Tim M. answered • 02/24/16
Tutor
5
(2)
Statistics and Social/Biological Sciences
Hello,
The standard error = SD/sqrt(n). In your case, this is 500/sqrt(1000) = 15.81. Then we compute the margin of error by multiplying by 1.96 (this value is because you want the 95% confidence interval; the values can be found in the normal distribution table - technically you would want a t-table, but since the n is so large, it won't make much of a difference). This gives us: 1.96*15.81 = 30.99. To get the confidence interval, you add and subtract this value from the sample mean:
3200 + 30.99 = 3230.99
3200 - 30.99 = 3169.01
So the confidence interval is 3169.01 to 3230.99. You can think of this as meaning that the study found that the mean weight was 3200g but, because of sampling error, it is reasonable to expect that the true (population) birth weight is anywhere between 3169.01 and 3230.99. Notice how this interval does not include 3400. This means that it is not reasonable to expect that the true birth weight is 3400g (at least, not at the 95% level of confidence). In this case, the null would be rejected.
If we plug your numbers into the formula for the one-sample t-test we get (3200 - 3400)/(500/sqrt(1000)).
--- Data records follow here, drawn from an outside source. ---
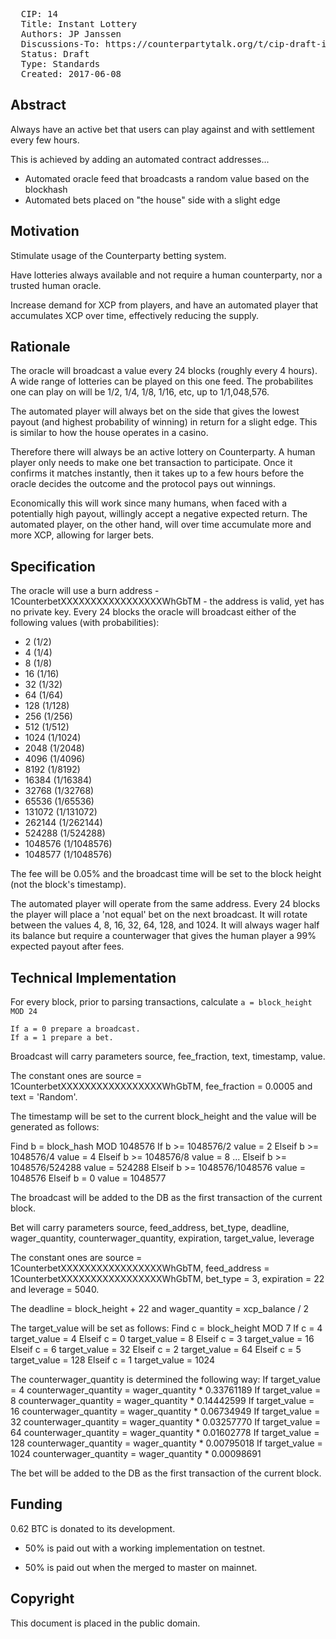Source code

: <pre>
  CIP: 14
  Title: Instant Lottery
  Authors: JP Janssen
  Discussions-To: https://counterpartytalk.org/t/cip-draft-instant-lottery/3020
  Status: Draft
  Type: Standards
  Created: 2017-06-08
</pre>

## Abstract ##

Always have an active bet that users can play against and with settlement every few hours.

This is achieved by adding an automated contract addresses...
* Automated oracle feed that broadcasts a random value based on the blockhash
* Automated bets placed on "the house" side with a slight edge

## Motivation ##

Stimulate usage of the Counterparty betting system.

Have lotteries always available and not require a human counterparty, nor a trusted human oracle.

Increase demand for XCP from players, and have an automated player that accumulates XCP over time, effectively reducing the supply.

## Rationale ##

The oracle will broadcast a value every 24 blocks (roughly every 4 hours). A wide range of lotteries can be played on this one feed. The probabilites one can play on will be 1/2, 1/4, 1/8, 1/16, etc, up to 1/1,048,576.

The automated player will always bet on the side that gives the lowest payout (and highest probability of winning) in return for a slight edge. This is similar to how the house operates in a casino.

Therefore there will always be an active lottery on Counterparty. A human player only needs to make one bet transaction to participate. Once it confirms it matches instantly, then it takes up to a few hours before the oracle decides the outcome and the protocol pays out winnings.

Economically this will work since many humans, when faced with a potentially high payout, willingly accept a negative expected return. The automated player, on the other hand, will over time accumulate more and more XCP, allowing for larger bets. 

## Specification ##

The oracle will use a burn address - 1CounterbetXXXXXXXXXXXXXXXXXWhGbTM - the address is valid, yet has no private key.
Every 24 blocks the oracle will broadcast either of the following values (with probabilities):
* 2 (1/2)
* 4 (1/4)
* 8 (1/8)
* 16 (1/16)
* 32 (1/32)
* 64 (1/64)
* 128 (1/128)
* 256 (1/256)
* 512 (1/512)
* 1024 (1/1024)
* 2048 (1/2048)
* 4096 (1/4096)
* 8192 (1/8192)
* 16384 (1/16384)
* 32768 (1/32768)
* 65536 (1/65536)
* 131072 (1/131072)
* 262144 (1/262144)
* 524288 (1/524288)
* 1048576 (1/1048576)
* 1048577 (1/1048576)

The fee will be 0.05% and the broadcast time will be set to the block height (not the block's timestamp).


The automated player will operate from the same address. 
Every 24 blocks the player will place a 'not equal' bet on the next broadcast. It will rotate between the values
4, 8, 16, 32, 64, 128, and 1024. It will always wager half its balance but require a counterwager
that gives the human player a 99% expected payout after fees.

## Technical Implementation ##

For every block, prior to parsing transactions, calculate `a = block_height MOD 24`

```
If a = 0 prepare a broadcast.
If a = 1 prepare a bet.
```

Broadcast will carry parameters source, fee_fraction, text, timestamp, value.

The constant ones are source = 1CounterbetXXXXXXXXXXXXXXXXXWhGbTM, fee_fraction = 0.0005 and text = 'Random'.

The timestamp will be set to the current block_height and the value will be generated as follows:

Find b = block_hash MOD 1048576
If	b >= 1048576/2 value = 2
Elseif b >= 1048576/4 value = 4
Elseif b >= 1048576/8 value = 8
...
Elseif b >= 1048576/524288 value = 524288
Elseif b >= 1048576/1048576 value = 1048576
Elseif b = 0 value = 1048577

The broadcast will be added to the DB as the first transaction of the current block.

Bet will carry parameters source, feed_address, bet_type, deadline, wager_quantity, counterwager_quantity, expiration, target_value, leverage

The constant ones are source = 1CounterbetXXXXXXXXXXXXXXXXXWhGbTM, feed_address = 1CounterbetXXXXXXXXXXXXXXXXXWhGbTM, bet_type = 3, expiration = 22 and leverage = 5040.

The deadline = block_height + 22 and wager_quantity = xcp_balance / 2

The target_value will be set as follows:
Find c = block_height MOD 7
If c = 4 target_value = 4
Elseif c = 0 target_value = 8
Elseif c = 3 target_value = 16
Elseif c = 6 target_value = 32
Elseif c = 2 target_value = 64
Elseif c = 5 target_value = 128
Elseif c = 1 target_value = 1024

The counterwager_quantity is determined the following way:
If target_value = 4 counterwager_quantity = wager_quantity * 0.33761189
If target_value = 8 counterwager_quantity = wager_quantity * 0.14442599
If target_value = 16 counterwager_quantity = wager_quantity * 0.06734949
If target_value = 32 counterwager_quantity = wager_quantity * 0.03257770
If target_value = 64 counterwager_quantity = wager_quantity * 0.01602778
If target_value = 128 counterwager_quantity = wager_quantity * 0.00795018
If target_value = 1024 counterwager_quantity = wager_quantity * 0.00098691

The bet will be added to the DB as the first transaction of the current block.

## Funding ##

0.62 BTC is donated to its development.

* 50% is paid out with a working implementation on testnet.

* 50% is paid out when the merged to master on mainnet.

## Copyright ##

This document is placed in the public domain.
Simplifying that formula, we get: -200/(500/31.62) = 200/(15.81) = -12.65. so t = -12.65. Lastly, we compare this value against the t-critical value for 999 degrees of freedom (for the one-sample t-test, the degrees of freedom is n - 1 or, in your case, 1000 - 1 = 999). The t-critical value can be found in the t-table. Your value of -12.65 is larger than the critical value so we say that 3200 is significantly different from 3400 (you have rejected the null hypothesis).